基于纤维混杂的防弹防刺材料结构设计与优化

doi:10.12382/bgxb.2023.1164

摘要/Abstract

摘要：

反恐处突人员在处理城市暴力恐袭事件时需要同时应对刀刺及枪击的威胁,单一防护功能的防护服难以保障生命安全。根据防弹和防刺机理,将防弹和防刺材料进行组合设计可达到多功能的防护效果。目前基于组合材料的双防服研制方法主要为实验试错,设计效率低下,成本较高。针对这一问题,提出一种基于能量吸收准则的纤维混杂防弹防刺结构理论设计与优化方法,开展单一防护材料即浸胶芳纶布和超高分子量聚乙烯(Ultra high molecular weight Polyethylene,PE)无纬布的弹道实验和动态穿刺实验,计算单一材料的弹道动能吸收和穿刺动能吸收。基于能量守恒定律,设计给定8500g/m²面密度下的防弹防刺组合结构,得到防弹与防刺材料的层数范围。经过弹道及动态穿刺实验验证,理论计算安全余量充足,11层浸胶芳纶布加18层PE无纬布组合满足公安部《GA68—2019警用防刺服》及警用三级防弹要求且最为轻便,面密度8390g/m²。对防弹防刺结构进行优化设计,得到面密度为8370g/m²的最轻量组合结构(9层浸胶芳纶布加21层PE无纬布),研究成果可为双防服的工程设计与创新应用提供参考。

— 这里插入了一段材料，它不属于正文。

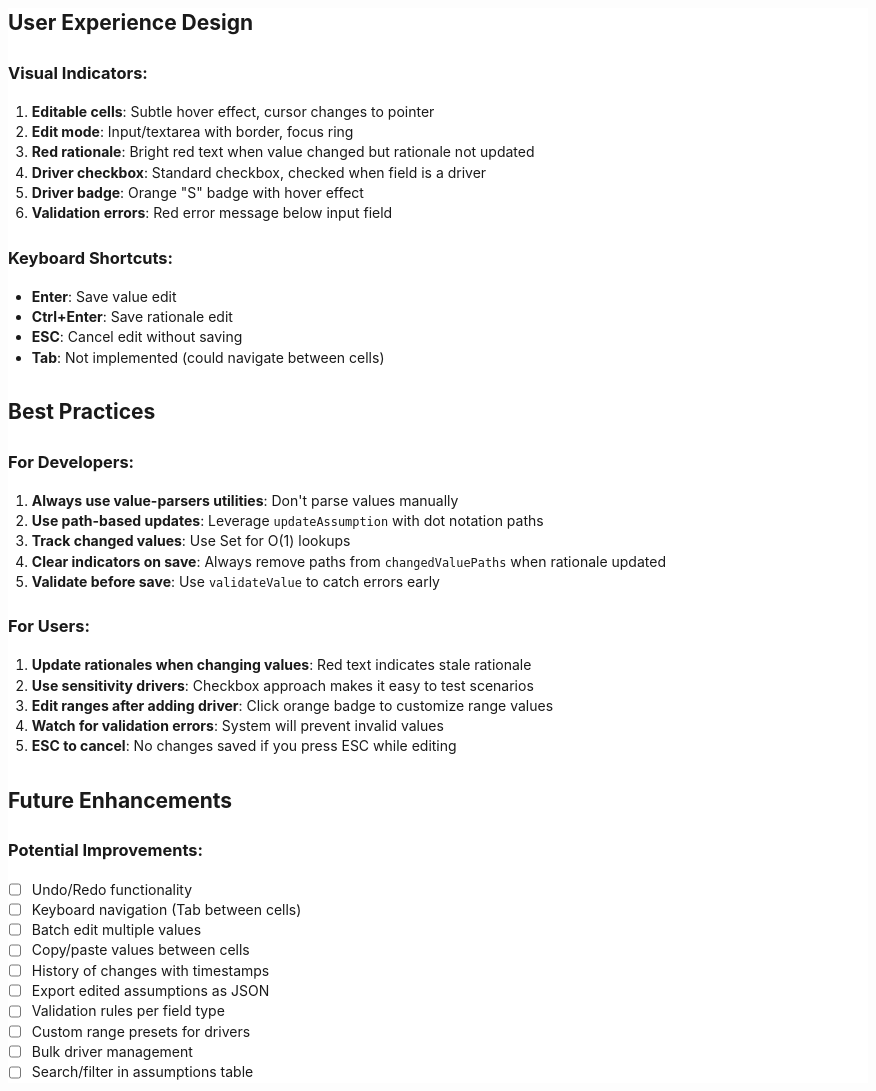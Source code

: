 ## User Experience Design

### Visual Indicators:
1. **Editable cells**: Subtle hover effect, cursor changes to pointer
2. **Edit mode**: Input/textarea with border, focus ring
3. **Red rationale**: Bright red text when value changed but rationale not updated
4. **Driver checkbox**: Standard checkbox, checked when field is a driver
5. **Driver badge**: Orange "S" badge with hover effect
6. **Validation errors**: Red error message below input field

### Keyboard Shortcuts:
- **Enter**: Save value edit
- **Ctrl+Enter**: Save rationale edit
- **ESC**: Cancel edit without saving
- **Tab**: Not implemented (could navigate between cells)

## Best Practices

### For Developers:

1. **Always use value-parsers utilities**: Don't parse values manually
2. **Use path-based updates**: Leverage `updateAssumption` with dot notation paths
3. **Track changed values**: Use Set for O(1) lookups
4. **Clear indicators on save**: Always remove paths from `changedValuePaths` when rationale updated
5. **Validate before save**: Use `validateValue` to catch errors early

### For Users:

1. **Update rationales when changing values**: Red text indicates stale rationale
2. **Use sensitivity drivers**: Checkbox approach makes it easy to test scenarios
3. **Edit ranges after adding driver**: Click orange badge to customize range values
4. **Watch for validation errors**: System will prevent invalid values
5. **ESC to cancel**: No changes saved if you press ESC while editing

## Future Enhancements

### Potential Improvements:
- [ ] Undo/Redo functionality
- [ ] Keyboard navigation (Tab between cells)
- [ ] Batch edit multiple values
- [ ] Copy/paste values between cells
- [ ] History of changes with timestamps
- [ ] Export edited assumptions as JSON
- [ ] Validation rules per field type
- [ ] Custom range presets for drivers
- [ ] Bulk driver management
- [ ] Search/filter in assumptions table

关键词: 防弹服, 防刺服, 浸胶芳纶布, 超高分子量聚乙烯, 结构设计

Abstract:

Counter-terrorism personnel need to address both stabbing and shooting threats when dealing with urban violent terrorist attack.Single-function protective gear is insufficient to ensure life safety.A multifunctional protective effect can be achieved by combining the bulletproof and stab-resistant materials based on their protective mechanisms.Currently,the development of dual-protection suits based on composite materials primarily relies on trial and error in experiments,resulting in low design efficiency and high costs.To address this issue,a theoretical design and optimization method is proposed for fiber-mixed bulletproof and stab-proof structures based on energy absorption criteria.Ballistic experiment and dynamic puncture test are conducted using single protective materials,namely resin-coated aramid fabric and unidirectional ultra-high molecular weight polyethylene(PE)fabric.The ballistic and puncture kinetic energy absorptions of single material are calculated.Based on the law of energy conservation,a combined bulletproof and stab-proof structure with a given areal density of 8500g/m² is designed,and the range of layers for bulletproof and stab-proof materials is determined,After validation through ballistic and dynamic puncture experiments,the theoretical calculations demonstrate sufficient safety margins,The combination of 11 layers of resin-coated aramid fabric and 18 layers of unidirectional PE fabric meets the requirements of GA68-2019 Police Stab-resistant Clothing and police level III bulletproof standards while being the lightest with an areal density of 8390g/m².The bulletproof and stab-proof structure is optimized to achieve the lightest combination structure with an areal density of 8370g/m²,consisting of 9 layers of resin-coated aramid fabric and 21 layers of unidirectional PE fabric.These research findings can provide reference for the engineering design and innovative application of dual-protection suits.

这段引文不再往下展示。